The lines you return should be those containing the string "device", taken from the data below.

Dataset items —
......
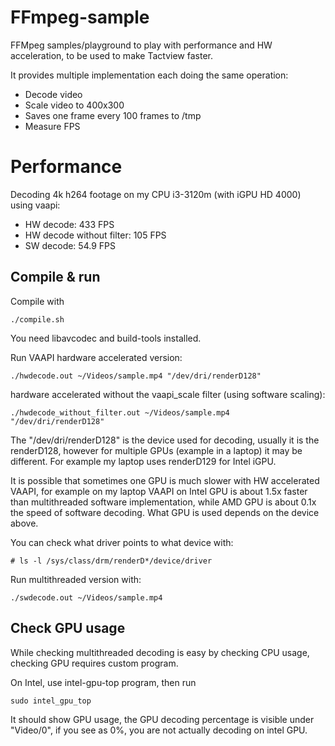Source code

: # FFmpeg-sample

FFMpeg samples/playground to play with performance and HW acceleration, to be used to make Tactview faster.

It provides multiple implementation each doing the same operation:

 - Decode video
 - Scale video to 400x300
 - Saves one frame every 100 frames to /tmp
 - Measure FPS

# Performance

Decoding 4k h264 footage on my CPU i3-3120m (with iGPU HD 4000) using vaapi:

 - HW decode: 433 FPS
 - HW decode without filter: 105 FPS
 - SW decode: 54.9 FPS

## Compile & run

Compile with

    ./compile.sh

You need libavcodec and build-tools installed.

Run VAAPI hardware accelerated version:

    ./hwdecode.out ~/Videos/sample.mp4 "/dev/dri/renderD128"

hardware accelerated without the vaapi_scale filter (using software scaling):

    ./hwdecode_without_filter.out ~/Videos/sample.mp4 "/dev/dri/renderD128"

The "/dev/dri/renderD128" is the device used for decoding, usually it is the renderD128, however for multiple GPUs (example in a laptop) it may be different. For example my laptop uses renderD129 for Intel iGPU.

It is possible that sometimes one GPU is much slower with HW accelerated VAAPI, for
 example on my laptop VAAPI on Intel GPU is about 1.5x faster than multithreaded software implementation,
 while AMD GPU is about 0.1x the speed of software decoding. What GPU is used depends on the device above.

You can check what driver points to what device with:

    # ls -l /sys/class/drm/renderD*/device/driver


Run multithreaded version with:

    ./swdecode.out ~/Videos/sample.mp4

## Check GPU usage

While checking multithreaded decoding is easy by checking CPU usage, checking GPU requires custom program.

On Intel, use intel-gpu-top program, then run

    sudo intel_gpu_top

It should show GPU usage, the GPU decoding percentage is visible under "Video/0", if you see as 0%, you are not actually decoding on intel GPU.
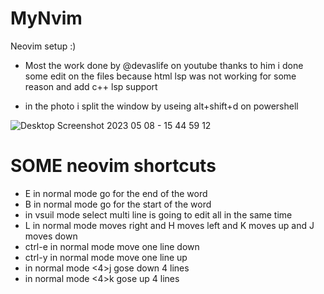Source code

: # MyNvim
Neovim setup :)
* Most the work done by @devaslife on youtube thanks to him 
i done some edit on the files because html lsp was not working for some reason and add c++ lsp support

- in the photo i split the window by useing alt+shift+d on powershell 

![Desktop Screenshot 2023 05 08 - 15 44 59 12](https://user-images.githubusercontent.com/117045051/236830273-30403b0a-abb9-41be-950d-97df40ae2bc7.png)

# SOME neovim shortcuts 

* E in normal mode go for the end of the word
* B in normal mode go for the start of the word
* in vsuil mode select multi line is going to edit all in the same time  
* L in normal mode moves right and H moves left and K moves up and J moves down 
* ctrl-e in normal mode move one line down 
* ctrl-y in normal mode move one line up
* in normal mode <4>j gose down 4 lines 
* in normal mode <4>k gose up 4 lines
......
RESULT OF THIS EXERCISE —
The "/dev/dri/renderD128" is the device used for decoding, usually it is the renderD128, however for multiple GPUs (example in a laptop) it may be different. For example my laptop uses renderD129 for Intel iGPU.
 while AMD GPU is about 0.1x the speed of software decoding. What GPU is used depends on the device above.
You can check what driver points to what device with:
    # ls -l /sys/class/drm/renderD*/device/driver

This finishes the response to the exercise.